Assignment:
Among the records below, find each line bearing the word "Coverage" and copy it.

Source data:
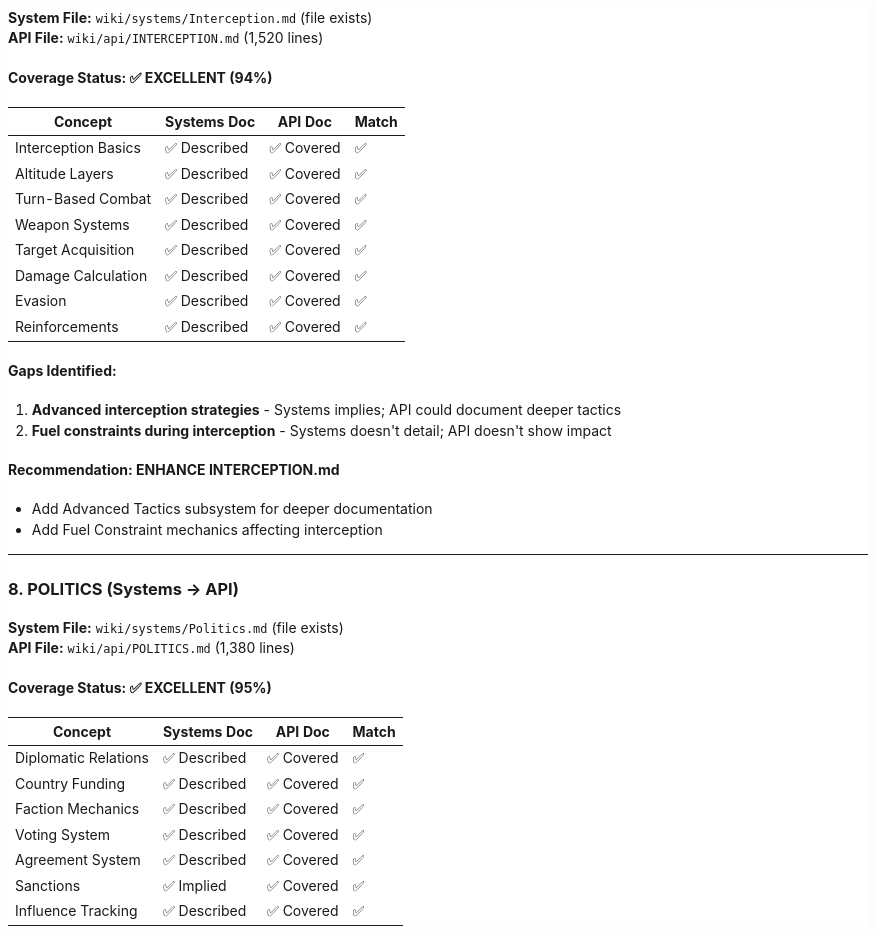 **System File:** `wiki/systems/Interception.md` (file exists)  
**API File:** `wiki/api/INTERCEPTION.md` (1,520 lines)  

#### Coverage Status: ✅ EXCELLENT (94%)

| Concept | Systems Doc | API Doc | Match |
|---------|------------|---------|-------|
| Interception Basics | ✅ Described | ✅ Covered | ✅ |
| Altitude Layers | ✅ Described | ✅ Covered | ✅ |
| Turn-Based Combat | ✅ Described | ✅ Covered | ✅ |
| Weapon Systems | ✅ Described | ✅ Covered | ✅ |
| Target Acquisition | ✅ Described | ✅ Covered | ✅ |
| Damage Calculation | ✅ Described | ✅ Covered | ✅ |
| Evasion | ✅ Described | ✅ Covered | ✅ |
| Reinforcements | ✅ Described | ✅ Covered | ✅ |

#### Gaps Identified:
1. **Advanced interception strategies** - Systems implies; API could document deeper tactics
2. **Fuel constraints during interception** - Systems doesn't detail; API doesn't show impact

#### Recommendation: **ENHANCE INTERCEPTION.md**
- Add Advanced Tactics subsystem for deeper documentation
- Add Fuel Constraint mechanics affecting interception

---

### 8. POLITICS (Systems → API)

**System File:** `wiki/systems/Politics.md` (file exists)  
**API File:** `wiki/api/POLITICS.md` (1,380 lines)  

#### Coverage Status: ✅ EXCELLENT (95%)

| Concept | Systems Doc | API Doc | Match |
|---------|------------|---------|-------|
| Diplomatic Relations | ✅ Described | ✅ Covered | ✅ |
| Country Funding | ✅ Described | ✅ Covered | ✅ |
| Faction Mechanics | ✅ Described | ✅ Covered | ✅ |
| Voting System | ✅ Described | ✅ Covered | ✅ |
| Agreement System | ✅ Described | ✅ Covered | ✅ |
| Sanctions | ✅ Implied | ✅ Covered | ✅ |
| Influence Tracking | ✅ Described | ✅ Covered | ✅ |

Your response:
#### Coverage Status: ✅ EXCELLENT (94%)
#### Coverage Status: ✅ EXCELLENT (95%)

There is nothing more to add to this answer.